Wer heute Museen mit archäologischen Sammlungen besucht, verbindet mit der griechischen Antike oft Vitrinen voller bemalter Amphoren, Schalen und anderer Gefäße. Lange Zeit standen diese sogenannten „Vasen“ jedoch gar nicht im Fokus der Forschung. Dies änderte sich erst im 18. Jh. allmählich. Erst im 19. Jh. begann man jedoch, sich stärker mit der Vasenmalerei zu beschäftigen. Neben dem enzyklopädischen Forschungsansatz, bei dem die Vasen nach Themen zusammengestellt wurden, wurden kunstgeschichtliche oder chronologische Ansätze verfolgt. Dafür wurden sie stilistisch mit anderen, besser datierbaren Kunstgattungen verglichen. Beispielsweise mit plastischen Werken wie Reliefs oder Statuen. Das Interesse der Forschung galt im 19. Jh. außerdem den Künstlern, was verschiedene Studien zu Vasenmalern zeigen.

Im 20. Jh. wurden zunächst die Ansätze des vorangegangenen Jahrhunderts weiterverfolgt. Es entstanden Buchprojekte wie das CVA (Corpus Vasorum Antiquorum), ein nach Museen geordnetes Katalogwerk, das heute fast 400 Bände umfasst. Eine der wichtigsten Persönlichkeiten auf dem Gebiet der Vasenforschung war Sir John Beazley. Er ordnete die Vasen nach Malern, Werkstätten usw. Da antike Maler ihre Werke meist nicht signiert haben, versuchte Beazley durch Stilanalyse die Vasen verschiedenen Malern zuzuordnen. Ausgangspunkt seiner Methode war die „Handschrift“ eines Malers. Beazley stellte ähnliche Figuren zusammen, wobei es nicht nur um ähnliche Motive ging, sondern auch um ähnliche Details. Auf diese Weise erkannte Beazley Wesenszüge einzelner Maler, die er in Ermangelung ihrer richtigen Namen für seine Listen oft mit Notnamen versehen musste. Diese bezogen sich auf Motive, Besitzer, Fundorte, Aufbewahrungsorte, Inschriften oder Töpfer der Vasen.
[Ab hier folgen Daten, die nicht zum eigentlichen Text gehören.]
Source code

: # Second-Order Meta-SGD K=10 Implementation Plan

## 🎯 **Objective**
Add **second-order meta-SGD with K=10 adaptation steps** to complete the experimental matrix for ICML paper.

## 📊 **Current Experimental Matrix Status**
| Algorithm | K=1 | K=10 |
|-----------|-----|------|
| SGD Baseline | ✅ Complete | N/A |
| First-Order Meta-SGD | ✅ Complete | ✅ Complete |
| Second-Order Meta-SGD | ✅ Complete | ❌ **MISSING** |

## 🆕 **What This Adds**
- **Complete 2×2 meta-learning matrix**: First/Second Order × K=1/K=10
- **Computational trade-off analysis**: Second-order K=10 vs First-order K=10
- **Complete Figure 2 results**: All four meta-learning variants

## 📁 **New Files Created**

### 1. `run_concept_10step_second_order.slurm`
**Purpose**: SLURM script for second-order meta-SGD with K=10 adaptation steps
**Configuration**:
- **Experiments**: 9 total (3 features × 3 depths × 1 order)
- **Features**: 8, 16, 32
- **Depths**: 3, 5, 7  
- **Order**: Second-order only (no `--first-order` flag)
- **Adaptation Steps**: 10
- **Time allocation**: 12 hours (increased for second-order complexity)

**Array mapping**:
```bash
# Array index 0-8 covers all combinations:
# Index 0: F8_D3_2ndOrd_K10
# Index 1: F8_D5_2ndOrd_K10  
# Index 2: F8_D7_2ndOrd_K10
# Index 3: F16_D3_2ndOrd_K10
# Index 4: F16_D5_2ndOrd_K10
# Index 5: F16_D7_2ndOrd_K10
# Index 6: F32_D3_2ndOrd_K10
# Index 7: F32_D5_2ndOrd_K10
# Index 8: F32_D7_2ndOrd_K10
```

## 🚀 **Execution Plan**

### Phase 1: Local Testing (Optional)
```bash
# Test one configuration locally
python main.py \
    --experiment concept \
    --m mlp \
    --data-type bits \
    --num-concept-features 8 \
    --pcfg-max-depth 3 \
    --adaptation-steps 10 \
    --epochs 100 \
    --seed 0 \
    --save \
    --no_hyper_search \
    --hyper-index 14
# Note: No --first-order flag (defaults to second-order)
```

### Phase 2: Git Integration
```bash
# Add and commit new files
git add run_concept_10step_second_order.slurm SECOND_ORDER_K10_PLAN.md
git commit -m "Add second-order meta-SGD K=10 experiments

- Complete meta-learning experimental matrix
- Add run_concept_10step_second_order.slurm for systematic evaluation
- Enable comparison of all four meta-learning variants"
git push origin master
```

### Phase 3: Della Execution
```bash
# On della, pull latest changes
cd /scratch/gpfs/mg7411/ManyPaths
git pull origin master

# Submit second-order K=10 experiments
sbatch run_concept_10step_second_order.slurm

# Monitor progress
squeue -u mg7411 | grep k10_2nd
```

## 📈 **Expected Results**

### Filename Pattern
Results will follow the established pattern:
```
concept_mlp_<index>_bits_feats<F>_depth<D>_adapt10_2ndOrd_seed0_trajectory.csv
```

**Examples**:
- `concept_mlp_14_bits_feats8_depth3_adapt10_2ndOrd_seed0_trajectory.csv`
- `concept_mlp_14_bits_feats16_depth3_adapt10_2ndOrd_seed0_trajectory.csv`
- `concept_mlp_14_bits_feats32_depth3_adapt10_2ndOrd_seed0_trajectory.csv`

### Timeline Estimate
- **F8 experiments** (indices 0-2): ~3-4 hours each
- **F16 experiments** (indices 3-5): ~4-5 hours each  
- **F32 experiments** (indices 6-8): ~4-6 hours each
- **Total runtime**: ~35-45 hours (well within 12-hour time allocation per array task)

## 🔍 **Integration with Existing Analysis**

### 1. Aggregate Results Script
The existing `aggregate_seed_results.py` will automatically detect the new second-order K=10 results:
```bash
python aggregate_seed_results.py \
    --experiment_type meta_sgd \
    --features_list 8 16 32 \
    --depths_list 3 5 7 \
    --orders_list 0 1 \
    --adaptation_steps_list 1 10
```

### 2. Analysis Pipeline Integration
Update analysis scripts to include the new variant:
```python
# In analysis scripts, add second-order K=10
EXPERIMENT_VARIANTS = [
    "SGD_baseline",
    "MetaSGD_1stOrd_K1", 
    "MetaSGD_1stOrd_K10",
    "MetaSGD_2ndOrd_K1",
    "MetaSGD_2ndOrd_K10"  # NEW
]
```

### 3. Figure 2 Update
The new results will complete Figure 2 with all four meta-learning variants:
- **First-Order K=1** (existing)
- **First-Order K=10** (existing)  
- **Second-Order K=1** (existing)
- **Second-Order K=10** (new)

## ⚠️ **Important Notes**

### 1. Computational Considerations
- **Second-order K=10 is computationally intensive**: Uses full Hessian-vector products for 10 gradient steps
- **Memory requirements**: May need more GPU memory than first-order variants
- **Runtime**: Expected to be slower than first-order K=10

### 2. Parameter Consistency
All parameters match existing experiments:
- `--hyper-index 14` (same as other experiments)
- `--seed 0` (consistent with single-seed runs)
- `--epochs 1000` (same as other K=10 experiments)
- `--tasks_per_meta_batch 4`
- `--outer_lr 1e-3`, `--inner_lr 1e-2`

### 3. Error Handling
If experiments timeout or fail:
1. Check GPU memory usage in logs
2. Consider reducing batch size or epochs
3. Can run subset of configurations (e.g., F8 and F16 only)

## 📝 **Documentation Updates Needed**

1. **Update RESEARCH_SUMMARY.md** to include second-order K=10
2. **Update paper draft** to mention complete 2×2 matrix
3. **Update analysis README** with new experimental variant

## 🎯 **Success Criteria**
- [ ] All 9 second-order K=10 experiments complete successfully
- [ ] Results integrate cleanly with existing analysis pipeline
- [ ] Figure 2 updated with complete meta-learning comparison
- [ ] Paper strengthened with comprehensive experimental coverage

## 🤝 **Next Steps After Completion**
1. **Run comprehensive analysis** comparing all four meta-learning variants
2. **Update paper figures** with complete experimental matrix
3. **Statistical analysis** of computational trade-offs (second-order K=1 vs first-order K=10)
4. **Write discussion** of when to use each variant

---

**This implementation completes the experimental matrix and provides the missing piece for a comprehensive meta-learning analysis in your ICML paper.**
Obwohl andere Fragestellungen für Beazley und seine Listen eher zweitrangig blieben, steht die Vasenforschung nach ihm bis heute unter dem Eindruck seiner Forschungen. Sie bilden noch immer eine wichtige Basis für jeden, der sich mit griechischen Vasen beschäftigt. Allerdings widmete man sich im weiteren Verlauf des 20. Jahrhunderts zunehmend auch der Erforschung der Techniken, der Organisation von Werkstätten und des Exports, des Handels, der Bildthemen und der Funktion der Gefäße.

Auf diese Themen werden die nächsten Teile dieser Reihe eingehen.